Over “Madwoman’s” evolution from the page to the South Coast Repertory stage, the play received support at Sundance Theatre Lab, the Ojai Playwrights Conference, and Colorado’s Perry-Mansfield New Works Festival. About “25 percent” of its content is new material. “It covers the midlife blow up and all that entails,” Loh said, “but then it skips forward about two years, when my life stabilizes, but then these menopausal symptoms of depression and anxiety come down,” entailing, in part, desperate visits to a doctor and therapist.

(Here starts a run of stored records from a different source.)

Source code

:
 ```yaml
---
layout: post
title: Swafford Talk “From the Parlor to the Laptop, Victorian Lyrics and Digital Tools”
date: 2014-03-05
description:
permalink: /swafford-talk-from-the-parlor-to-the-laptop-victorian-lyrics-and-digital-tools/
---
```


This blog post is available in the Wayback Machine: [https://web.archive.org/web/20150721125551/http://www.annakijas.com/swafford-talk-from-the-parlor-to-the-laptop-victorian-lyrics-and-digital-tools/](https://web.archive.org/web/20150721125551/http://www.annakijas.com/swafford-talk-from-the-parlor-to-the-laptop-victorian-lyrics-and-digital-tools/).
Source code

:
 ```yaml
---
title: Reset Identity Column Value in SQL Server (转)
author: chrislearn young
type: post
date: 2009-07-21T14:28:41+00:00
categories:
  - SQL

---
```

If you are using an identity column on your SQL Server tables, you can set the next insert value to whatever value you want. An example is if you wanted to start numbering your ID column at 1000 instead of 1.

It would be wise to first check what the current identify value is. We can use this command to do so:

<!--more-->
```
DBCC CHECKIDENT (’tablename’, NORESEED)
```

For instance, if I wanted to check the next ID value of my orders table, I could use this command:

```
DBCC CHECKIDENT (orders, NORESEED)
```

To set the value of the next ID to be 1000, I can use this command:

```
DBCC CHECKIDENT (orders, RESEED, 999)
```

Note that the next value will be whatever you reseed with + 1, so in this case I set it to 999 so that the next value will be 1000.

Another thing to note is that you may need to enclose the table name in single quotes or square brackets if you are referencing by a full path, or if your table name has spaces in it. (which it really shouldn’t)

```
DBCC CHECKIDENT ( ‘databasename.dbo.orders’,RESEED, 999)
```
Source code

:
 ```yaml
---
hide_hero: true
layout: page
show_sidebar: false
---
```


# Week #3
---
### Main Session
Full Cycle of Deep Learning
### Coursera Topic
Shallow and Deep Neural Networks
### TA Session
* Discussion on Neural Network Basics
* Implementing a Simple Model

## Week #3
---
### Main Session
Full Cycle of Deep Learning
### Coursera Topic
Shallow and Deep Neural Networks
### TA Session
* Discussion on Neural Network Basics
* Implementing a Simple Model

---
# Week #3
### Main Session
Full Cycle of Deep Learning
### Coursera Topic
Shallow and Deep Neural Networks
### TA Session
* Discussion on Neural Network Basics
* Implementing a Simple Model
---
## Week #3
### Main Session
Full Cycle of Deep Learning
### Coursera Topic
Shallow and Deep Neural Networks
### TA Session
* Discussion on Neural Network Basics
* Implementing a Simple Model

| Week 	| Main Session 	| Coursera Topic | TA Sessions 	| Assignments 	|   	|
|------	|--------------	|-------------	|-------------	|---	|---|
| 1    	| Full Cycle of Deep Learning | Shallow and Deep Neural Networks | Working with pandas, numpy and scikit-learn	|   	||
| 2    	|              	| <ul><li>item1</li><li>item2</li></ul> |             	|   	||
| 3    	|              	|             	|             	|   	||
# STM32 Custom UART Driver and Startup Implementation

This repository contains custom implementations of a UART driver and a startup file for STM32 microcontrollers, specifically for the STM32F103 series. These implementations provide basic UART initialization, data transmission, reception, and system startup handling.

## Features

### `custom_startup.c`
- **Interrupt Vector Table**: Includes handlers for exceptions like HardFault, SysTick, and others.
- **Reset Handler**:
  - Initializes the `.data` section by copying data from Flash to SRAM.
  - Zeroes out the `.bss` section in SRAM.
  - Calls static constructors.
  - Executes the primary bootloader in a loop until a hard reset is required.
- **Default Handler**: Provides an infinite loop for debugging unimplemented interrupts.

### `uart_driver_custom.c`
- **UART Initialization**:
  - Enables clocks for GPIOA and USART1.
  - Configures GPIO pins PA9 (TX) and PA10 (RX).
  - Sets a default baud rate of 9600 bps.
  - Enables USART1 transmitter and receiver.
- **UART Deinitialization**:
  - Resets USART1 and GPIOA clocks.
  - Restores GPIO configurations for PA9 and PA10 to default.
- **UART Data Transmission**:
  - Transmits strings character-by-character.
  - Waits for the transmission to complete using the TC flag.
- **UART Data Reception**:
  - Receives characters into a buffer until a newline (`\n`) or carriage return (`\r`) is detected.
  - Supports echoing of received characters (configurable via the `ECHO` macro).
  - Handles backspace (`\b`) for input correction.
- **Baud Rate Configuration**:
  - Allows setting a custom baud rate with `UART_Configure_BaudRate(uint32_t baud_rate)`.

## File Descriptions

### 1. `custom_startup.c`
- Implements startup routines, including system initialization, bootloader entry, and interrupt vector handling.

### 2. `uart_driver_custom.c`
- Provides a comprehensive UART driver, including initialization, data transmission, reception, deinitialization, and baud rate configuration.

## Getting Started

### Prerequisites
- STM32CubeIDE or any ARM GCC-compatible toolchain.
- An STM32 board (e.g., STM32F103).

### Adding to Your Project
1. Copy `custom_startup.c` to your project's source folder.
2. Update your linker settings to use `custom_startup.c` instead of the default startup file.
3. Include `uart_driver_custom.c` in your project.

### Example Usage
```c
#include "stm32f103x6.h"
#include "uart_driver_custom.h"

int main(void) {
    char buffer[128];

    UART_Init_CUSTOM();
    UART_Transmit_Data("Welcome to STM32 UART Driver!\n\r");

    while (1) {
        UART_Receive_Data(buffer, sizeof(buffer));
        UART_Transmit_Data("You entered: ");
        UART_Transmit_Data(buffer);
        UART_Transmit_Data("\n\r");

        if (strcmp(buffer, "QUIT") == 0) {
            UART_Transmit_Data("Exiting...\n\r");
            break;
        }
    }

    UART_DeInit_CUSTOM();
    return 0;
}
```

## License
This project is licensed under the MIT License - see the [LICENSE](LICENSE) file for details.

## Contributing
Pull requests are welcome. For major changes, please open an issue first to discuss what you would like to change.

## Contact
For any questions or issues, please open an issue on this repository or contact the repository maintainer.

Peterson, speaking by phone from Ashland where she was directing “Hamlet” at the Oregon Shakespeare Festival, said that while Loh’s memoir provided the template, “we were looking for events, choices … that would be part of a compelling story. We read through the book to sort of see not so much where there was visual opportunity, but where there was emotional heat, and what really felt like part of the core story Sandra is telling. Then we would ask her questions and she would write new material.” (Loh noted that some incidents in the book — couples therapy and “the divorced parent conga line pool party,” for example — have been magnified for the stage.)

And yes, “it’s sort of a woman’s play,” said Loh, “but we’ve had men come and just laugh because they now understand what makes their wives so crazy. But also some middle-aged men are crying, remembering their childhood and what happened with their moms. Still, even though “Madwoman” “goes to some dark places,” she said, “audiences seem to find it really hilarious, and sometimes, the darkest parts are the funniest. At the end, it’s quite celebratory.”

Overall, Loh said, “I’m trying to relook at the quote, unquote, midlife crisis. It’s not necessarily the worst thing to have a transformative change if that will make the next decades of your life more meaningful.”


What: “The Madwoman in the Volvo”

Where: Pasadena Playhouse, 39 S. El Molino Ave., Pasadena.

When: 8 p.m. Tuesday through Friday; 4 and 8 p.m. Saturday; 2 and 7 p.m. Sunday. Ends June 26.

Tickets: $25 to $77; premium seating, $125.